» Your goal: State the number of lines in the material below that hold "čitanje", and add nothing to it.

» Stored data:
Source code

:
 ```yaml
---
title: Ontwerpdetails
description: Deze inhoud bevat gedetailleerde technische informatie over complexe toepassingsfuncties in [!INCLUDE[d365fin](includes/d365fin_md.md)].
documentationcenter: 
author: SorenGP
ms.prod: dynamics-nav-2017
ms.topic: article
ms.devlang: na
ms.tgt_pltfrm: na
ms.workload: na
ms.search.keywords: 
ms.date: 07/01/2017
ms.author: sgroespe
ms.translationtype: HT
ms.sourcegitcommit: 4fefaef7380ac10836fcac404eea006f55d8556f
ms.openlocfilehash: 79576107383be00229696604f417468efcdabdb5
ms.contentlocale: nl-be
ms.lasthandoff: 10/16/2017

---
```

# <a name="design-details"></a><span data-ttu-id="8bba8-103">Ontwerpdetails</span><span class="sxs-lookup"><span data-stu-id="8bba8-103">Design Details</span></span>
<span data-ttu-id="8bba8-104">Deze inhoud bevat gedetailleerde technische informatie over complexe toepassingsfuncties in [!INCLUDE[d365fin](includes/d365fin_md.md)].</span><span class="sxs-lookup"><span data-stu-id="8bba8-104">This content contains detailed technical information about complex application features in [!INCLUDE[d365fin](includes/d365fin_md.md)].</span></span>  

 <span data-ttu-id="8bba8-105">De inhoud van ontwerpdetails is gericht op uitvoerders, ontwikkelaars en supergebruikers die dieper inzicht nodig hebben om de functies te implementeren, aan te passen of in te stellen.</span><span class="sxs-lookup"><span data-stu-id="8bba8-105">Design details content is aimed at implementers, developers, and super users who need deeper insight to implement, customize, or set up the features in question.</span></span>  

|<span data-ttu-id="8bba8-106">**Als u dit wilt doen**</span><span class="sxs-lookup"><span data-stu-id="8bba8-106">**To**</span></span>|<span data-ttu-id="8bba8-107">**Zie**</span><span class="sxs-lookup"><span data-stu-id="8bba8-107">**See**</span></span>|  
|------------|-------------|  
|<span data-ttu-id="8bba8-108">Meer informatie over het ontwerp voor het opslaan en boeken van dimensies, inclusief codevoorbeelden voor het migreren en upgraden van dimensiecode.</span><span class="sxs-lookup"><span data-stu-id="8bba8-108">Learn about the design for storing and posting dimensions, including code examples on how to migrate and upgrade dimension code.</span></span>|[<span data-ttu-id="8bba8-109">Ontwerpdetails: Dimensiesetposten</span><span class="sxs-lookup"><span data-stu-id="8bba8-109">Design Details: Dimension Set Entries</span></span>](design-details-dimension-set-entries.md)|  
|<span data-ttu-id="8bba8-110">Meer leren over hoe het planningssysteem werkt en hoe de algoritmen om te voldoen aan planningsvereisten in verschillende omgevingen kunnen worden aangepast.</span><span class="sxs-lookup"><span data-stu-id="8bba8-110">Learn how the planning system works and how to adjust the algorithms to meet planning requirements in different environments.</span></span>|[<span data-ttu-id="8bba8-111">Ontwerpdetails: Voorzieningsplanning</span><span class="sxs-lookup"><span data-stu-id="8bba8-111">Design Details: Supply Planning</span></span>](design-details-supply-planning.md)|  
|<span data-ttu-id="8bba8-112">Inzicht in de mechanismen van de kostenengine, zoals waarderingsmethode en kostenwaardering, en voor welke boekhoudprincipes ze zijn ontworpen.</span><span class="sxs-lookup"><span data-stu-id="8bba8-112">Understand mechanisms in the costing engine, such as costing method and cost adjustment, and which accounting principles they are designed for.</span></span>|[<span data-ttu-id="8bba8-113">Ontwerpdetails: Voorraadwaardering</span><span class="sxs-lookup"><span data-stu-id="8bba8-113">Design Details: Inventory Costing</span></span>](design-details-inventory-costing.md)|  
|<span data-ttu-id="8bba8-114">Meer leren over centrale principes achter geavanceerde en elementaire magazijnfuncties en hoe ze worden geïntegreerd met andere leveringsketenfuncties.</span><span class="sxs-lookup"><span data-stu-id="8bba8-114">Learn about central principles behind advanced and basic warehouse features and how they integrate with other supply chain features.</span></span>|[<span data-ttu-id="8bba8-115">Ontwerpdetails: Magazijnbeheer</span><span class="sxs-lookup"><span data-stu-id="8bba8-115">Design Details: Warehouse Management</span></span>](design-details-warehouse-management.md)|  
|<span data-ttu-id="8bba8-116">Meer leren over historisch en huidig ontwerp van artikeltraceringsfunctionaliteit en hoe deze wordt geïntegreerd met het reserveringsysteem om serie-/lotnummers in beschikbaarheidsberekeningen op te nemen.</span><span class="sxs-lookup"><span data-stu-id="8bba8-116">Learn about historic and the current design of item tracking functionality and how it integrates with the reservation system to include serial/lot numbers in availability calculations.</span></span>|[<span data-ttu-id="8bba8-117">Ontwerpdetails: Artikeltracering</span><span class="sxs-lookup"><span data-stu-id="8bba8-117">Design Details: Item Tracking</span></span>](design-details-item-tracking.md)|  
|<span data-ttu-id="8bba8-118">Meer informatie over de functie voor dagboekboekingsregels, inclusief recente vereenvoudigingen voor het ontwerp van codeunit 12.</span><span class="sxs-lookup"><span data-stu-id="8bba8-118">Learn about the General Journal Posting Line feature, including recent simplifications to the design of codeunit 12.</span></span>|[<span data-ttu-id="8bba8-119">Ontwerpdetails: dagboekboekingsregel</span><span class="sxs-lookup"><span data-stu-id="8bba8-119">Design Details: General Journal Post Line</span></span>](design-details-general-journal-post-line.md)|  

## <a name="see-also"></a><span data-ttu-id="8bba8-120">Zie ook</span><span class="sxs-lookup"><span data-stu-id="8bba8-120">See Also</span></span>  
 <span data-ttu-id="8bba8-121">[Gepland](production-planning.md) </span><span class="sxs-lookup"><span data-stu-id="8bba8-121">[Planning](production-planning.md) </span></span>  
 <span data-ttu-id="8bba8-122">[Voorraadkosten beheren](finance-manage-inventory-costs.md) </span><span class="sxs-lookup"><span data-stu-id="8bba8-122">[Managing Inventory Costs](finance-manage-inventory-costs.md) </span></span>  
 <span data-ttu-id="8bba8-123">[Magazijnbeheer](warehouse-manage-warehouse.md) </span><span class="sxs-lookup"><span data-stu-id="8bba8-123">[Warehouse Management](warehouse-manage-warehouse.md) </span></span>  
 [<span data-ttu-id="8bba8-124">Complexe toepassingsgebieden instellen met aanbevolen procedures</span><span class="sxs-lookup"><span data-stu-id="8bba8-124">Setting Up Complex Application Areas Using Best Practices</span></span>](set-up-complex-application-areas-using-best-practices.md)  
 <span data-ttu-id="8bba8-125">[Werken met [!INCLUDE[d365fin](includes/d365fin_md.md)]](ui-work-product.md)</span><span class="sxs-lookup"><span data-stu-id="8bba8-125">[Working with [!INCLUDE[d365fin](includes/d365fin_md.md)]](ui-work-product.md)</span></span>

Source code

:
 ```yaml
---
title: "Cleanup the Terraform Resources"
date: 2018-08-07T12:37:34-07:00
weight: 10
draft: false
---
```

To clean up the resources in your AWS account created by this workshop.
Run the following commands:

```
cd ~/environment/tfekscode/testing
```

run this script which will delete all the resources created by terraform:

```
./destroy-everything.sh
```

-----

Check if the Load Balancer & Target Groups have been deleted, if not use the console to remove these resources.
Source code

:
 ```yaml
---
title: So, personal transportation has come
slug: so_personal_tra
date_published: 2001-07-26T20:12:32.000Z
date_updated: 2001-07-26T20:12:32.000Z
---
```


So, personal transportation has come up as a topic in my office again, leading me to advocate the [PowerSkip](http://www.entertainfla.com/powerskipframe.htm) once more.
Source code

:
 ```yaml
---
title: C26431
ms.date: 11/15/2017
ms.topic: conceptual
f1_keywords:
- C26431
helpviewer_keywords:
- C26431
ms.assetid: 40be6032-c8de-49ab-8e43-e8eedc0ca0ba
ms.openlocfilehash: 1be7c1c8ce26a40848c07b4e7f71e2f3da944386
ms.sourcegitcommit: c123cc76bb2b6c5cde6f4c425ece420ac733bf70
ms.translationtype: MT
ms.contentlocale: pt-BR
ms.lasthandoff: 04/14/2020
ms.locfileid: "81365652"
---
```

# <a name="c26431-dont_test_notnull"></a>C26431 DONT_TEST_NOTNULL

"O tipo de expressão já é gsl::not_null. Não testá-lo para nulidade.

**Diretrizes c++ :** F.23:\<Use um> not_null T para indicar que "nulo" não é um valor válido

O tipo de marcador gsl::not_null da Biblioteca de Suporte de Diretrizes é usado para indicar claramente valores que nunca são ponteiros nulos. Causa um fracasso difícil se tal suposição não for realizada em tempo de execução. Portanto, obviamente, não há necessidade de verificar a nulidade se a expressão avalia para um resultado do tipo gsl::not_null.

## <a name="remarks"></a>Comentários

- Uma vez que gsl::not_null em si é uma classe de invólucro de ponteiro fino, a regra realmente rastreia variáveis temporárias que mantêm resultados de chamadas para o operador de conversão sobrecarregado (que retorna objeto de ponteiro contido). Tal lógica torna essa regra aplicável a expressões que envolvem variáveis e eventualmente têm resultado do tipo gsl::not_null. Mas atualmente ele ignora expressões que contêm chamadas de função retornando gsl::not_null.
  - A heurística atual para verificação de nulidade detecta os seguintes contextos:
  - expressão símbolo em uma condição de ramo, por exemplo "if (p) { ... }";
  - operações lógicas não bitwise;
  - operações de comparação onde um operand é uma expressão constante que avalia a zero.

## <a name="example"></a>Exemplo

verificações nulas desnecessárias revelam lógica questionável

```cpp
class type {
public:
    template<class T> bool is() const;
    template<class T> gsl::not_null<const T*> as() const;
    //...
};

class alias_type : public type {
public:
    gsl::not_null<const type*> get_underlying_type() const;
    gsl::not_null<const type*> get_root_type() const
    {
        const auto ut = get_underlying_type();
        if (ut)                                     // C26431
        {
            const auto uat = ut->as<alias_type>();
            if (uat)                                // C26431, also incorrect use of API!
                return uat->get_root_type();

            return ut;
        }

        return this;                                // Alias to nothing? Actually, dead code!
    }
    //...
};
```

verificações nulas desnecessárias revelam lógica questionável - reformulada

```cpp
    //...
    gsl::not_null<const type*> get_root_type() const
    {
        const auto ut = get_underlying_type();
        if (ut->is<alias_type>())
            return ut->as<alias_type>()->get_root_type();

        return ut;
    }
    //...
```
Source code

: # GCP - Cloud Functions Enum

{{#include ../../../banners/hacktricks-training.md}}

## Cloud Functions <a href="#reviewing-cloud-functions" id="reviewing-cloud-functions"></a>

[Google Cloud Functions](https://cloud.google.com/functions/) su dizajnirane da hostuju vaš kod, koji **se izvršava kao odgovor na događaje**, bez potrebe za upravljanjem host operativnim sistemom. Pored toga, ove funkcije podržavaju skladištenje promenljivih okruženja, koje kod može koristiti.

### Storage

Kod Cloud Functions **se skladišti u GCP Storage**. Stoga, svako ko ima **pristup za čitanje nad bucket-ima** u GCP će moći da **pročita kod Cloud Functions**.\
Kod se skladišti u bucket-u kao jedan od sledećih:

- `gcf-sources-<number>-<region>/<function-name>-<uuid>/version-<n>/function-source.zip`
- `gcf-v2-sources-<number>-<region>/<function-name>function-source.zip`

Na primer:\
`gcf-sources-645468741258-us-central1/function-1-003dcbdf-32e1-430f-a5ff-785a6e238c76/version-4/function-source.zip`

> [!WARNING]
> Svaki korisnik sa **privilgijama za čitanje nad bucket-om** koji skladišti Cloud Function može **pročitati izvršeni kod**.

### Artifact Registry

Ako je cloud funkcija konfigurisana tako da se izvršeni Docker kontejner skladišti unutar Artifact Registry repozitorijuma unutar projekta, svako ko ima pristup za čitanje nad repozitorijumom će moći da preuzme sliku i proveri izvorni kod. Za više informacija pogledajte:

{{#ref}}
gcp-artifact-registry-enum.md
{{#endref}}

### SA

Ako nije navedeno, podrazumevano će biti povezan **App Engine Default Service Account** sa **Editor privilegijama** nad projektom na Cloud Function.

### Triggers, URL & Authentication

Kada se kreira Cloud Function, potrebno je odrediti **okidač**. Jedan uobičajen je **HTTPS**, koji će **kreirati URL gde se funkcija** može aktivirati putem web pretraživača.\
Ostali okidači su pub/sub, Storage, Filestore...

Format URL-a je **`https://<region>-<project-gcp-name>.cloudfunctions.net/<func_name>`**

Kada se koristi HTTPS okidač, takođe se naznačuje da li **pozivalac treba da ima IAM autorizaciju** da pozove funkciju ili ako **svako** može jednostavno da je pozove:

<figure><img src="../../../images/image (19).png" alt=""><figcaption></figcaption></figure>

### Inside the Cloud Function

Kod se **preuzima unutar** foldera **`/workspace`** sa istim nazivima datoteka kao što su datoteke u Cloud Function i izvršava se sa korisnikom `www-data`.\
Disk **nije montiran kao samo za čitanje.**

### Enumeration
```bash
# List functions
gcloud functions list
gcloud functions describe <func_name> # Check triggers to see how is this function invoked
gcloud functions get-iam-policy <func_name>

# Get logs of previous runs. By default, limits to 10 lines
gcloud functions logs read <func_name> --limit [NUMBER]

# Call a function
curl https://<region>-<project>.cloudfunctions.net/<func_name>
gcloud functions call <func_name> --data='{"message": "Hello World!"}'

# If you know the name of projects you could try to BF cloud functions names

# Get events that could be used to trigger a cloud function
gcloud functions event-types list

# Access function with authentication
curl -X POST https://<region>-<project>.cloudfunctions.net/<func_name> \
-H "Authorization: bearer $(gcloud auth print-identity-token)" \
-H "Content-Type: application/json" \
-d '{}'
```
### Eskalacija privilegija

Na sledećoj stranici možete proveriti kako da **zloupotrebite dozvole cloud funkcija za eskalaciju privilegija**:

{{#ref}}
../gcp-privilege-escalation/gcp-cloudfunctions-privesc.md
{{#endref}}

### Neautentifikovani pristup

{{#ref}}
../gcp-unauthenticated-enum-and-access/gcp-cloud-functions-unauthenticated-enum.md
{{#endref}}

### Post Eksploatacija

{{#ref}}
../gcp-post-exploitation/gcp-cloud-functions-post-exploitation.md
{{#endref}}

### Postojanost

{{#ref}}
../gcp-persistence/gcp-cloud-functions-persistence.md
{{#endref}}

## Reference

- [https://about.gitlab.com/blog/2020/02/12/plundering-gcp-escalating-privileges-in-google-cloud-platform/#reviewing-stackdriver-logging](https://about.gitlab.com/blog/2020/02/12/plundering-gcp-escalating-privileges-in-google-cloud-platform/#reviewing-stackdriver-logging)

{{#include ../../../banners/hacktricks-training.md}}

» The completed task: 4